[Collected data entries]
☆ ☆ ☆
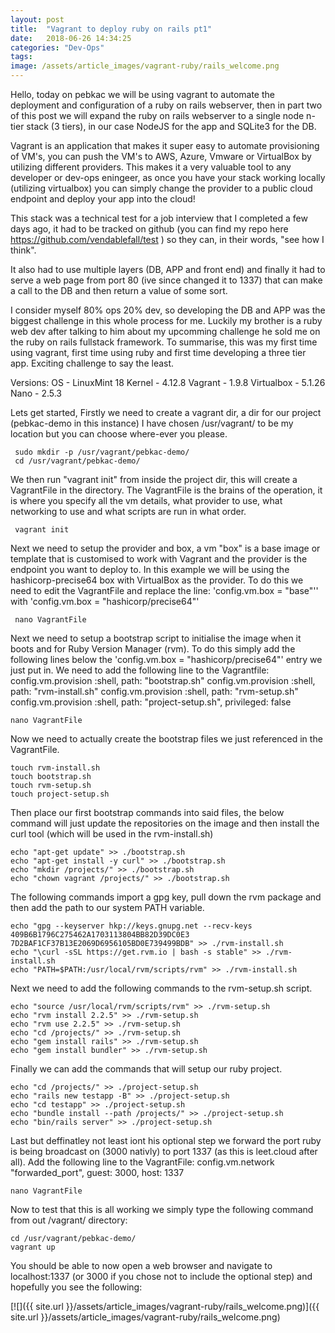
 ```yaml
---
layout: post
title:  "Vagrant to deploy ruby on rails pt1"
date:   2018-06-26 14:34:25
categories: "Dev-Ops"
tags:
image: /assets/article_images/vagrant-ruby/rails_welcome.png
---
```


Hello, today on pebkac we will be using vagrant to automate the deployment and configuration of a ruby on rails webserver, then in part two of this post we will expand the ruby on rails webserver to a single node n-tier stack (3 tiers), in our case NodeJS for the app and SQLite3 for the DB.

Vagrant is an application that makes it super easy to automate provisioning of VM's, you can push the VM's to AWS, Azure, Vmware or VirtualBox by utilizing different providers. This makes it a very valuable tool to any developer or dev-ops eningeer, as once you have your stack working locally (utilizing virtualbox) you can simply change the provider to a public cloud endpoint and deploy your app into the cloud!

This stack was a technical test for a job interview that I completed a few days ago, it had to be tracked on github (you can find my repo here https://github.com/vendablefall/test ) so they can, in their words, "see how I think". 

It also had to use multiple layers (DB, APP and front end) and finally it had to serve a web page from port 80 (ive since changed it to 1337) that can make a call to the DB and then return a value of some sort.

I consider myself 80% ops 20% dev, so developing the DB and APP was the biggest challenge in this whole process for me. Luckily my brother is a ruby web dev after talking to him about my upcomming challenge he sold me on the ruby on rails fullstack framework. To summarise, this was my first time using vagrant, first time using ruby and first time developing a three tier app. Exciting challenge to say the least.

Versions:
	OS - LinuxMint 18 
	Kernel - 4.12.8
	Vagrant - 1.9.8
	Virtualbox - 5.1.26
	Nano - 2.5.3

Lets get started, Firstly we need to create a vagrant dir, a dir for our project (pebkac-demo in this instance) I have chosen /usr/vagrant/ to be my location but you can choose where-ever you please.
     
     sudo mkdir -p /usr/vagrant/pebkac-demo/
     cd /usr/vagrant/pebkac-demo/

We then run "vagrant init" from inside the project dir, this will create a VagrantFile in the directory. The VagrantFile is the brains of the operation, it is where you specify all the vm details, what provider to use, what networking to use and what scripts are run in what order.

     vagrant init

Next we need to setup the provider and box, a vm "box" is a base image or template that is customised to work with Vagrant and the provider is the endpoint you want to deploy to. In this example we will be using the hashicorp-precise64 box with VirtualBox as the provider. To do this we need to edit the VagrantFile and replace the line:
'config.vm.box = "base"'' 
with 
'config.vm.box = "hashicorp/precise64"'
     
     nano VagrantFile

Next we need to setup a bootstrap script to initialise the image when it boots and for Ruby Version Manager (rvm). To do this simply add the following lines below the 'config.vm.box = "hashicorp/precise64"' entry we just put in. We need to add the following line to the Vagrantfile: 
config.vm.provision :shell, path: "bootstrap.sh"
config.vm.provision :shell, path: "rvm-install.sh"
config.vm.provision :shell, path: "rvm-setup.sh"
config.vm.provision :shell, path: "project-setup.sh", privileged: false 

    nano VagrantFile

Now we need to actually create the bootstrap files we just referenced in the VagrantFile.

    touch rvm-install.sh
    touch bootstrap.sh
	touch rvm-setup.sh
	touch project-setup.sh

 Then place our first bootstrap commands into said files, the below command will just update the repositories on the image and then install the curl tool (which will be used in the rvm-install.sh)

    echo "apt-get update" >> ./bootstrap.sh 
	echo "apt-get install -y curl" >> ./bootstrap.sh
	echo "mkdir /projects/" >> ./bootstrap.sh
	echo "chown vagrant /projects/" >> ./bootstrap.sh

The following commands import a gpg key, pull down the rvm package and then add the path to our system PATH variable.

	echo "gpg --keyserver hkp://keys.gnupg.net --recv-keys 409B6B1796C275462A1703113804BB82D39DC0E3 7D2BAF1CF37B13E2069D6956105BD0E739499BDB" >> ./rvm-install.sh
	echo "\curl -sSL https://get.rvm.io | bash -s stable" >> ./rvm-install.sh
    echo "PATH=$PATH:/usr/local/rvm/scripts/rvm" >> ./rvm-install.sh
	
 Next we need to add the following commands to the rvm-setup.sh script.

    echo "source /usr/local/rvm/scripts/rvm" >> ./rvm-setup.sh
	echo "rvm install 2.2.5" >> ./rvm-setup.sh
	echo "rvm use 2.2.5" >> ./rvm-setup.sh
	echo "cd /projects/" >> ./rvm-setup.sh
	echo "gem install rails" >> ./rvm-setup.sh
    echo "gem install bundler" >> ./rvm-setup.sh

Finally we can add the commands that will setup our ruby project.

    echo "cd /projects/" >> ./project-setup.sh
    echo "rails new testapp -B" >> ./project-setup.sh
    echo "cd testapp" >> ./project-setup.sh
    echo "bundle install --path /projects/" >> ./project-setup.sh
    echo "bin/rails server" >> ./project-setup.sh

Last but deffinatley not least iont his optional step we forward the port ruby is being broadcast on (3000 nativly) to port 1337 (as this is leet.cloud after all). Add the following line to the VagrantFile:
config.vm.network "forwarded_port", guest: 3000, host: 1337

    nano VagrantFile

Now to test that this is all working we simply type the following command from out /vagrant/ directory:

    cd /usr/vagrant/pebkac-demo/
    vagrant up

You should be able to now open a web browser and navigate to localhost:1337 (or 3000 if you chose not to include the optional step) and hopefully you see the following:

[![]({{ site.url }}/assets/article_images/vagrant-ruby/rails_welcome.png)]({{ site.url }}/assets/article_images/vagrant-ruby/rails_welcome.png)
☆ ☆ ☆
## ABOUT THIS EXERCISE
Every line above that carries the string "have" should be copied.

## RESULT OF THIS TASK
Vagrant is an application that makes it super easy to automate provisioning of VM's, you can push the VM's to AWS, Azure, Vmware or VirtualBox by utilizing different providers. This makes it a very valuable tool to any developer or dev-ops eningeer, as once you have your stack working locally (utilizing virtualbox) you can simply change the provider to a public cloud endpoint and deploy your app into the cloud!
Lets get started, Firstly we need to create a vagrant dir, a dir for our project (pebkac-demo in this instance) I have chosen /usr/vagrant/ to be my location but you can choose where-ever you please.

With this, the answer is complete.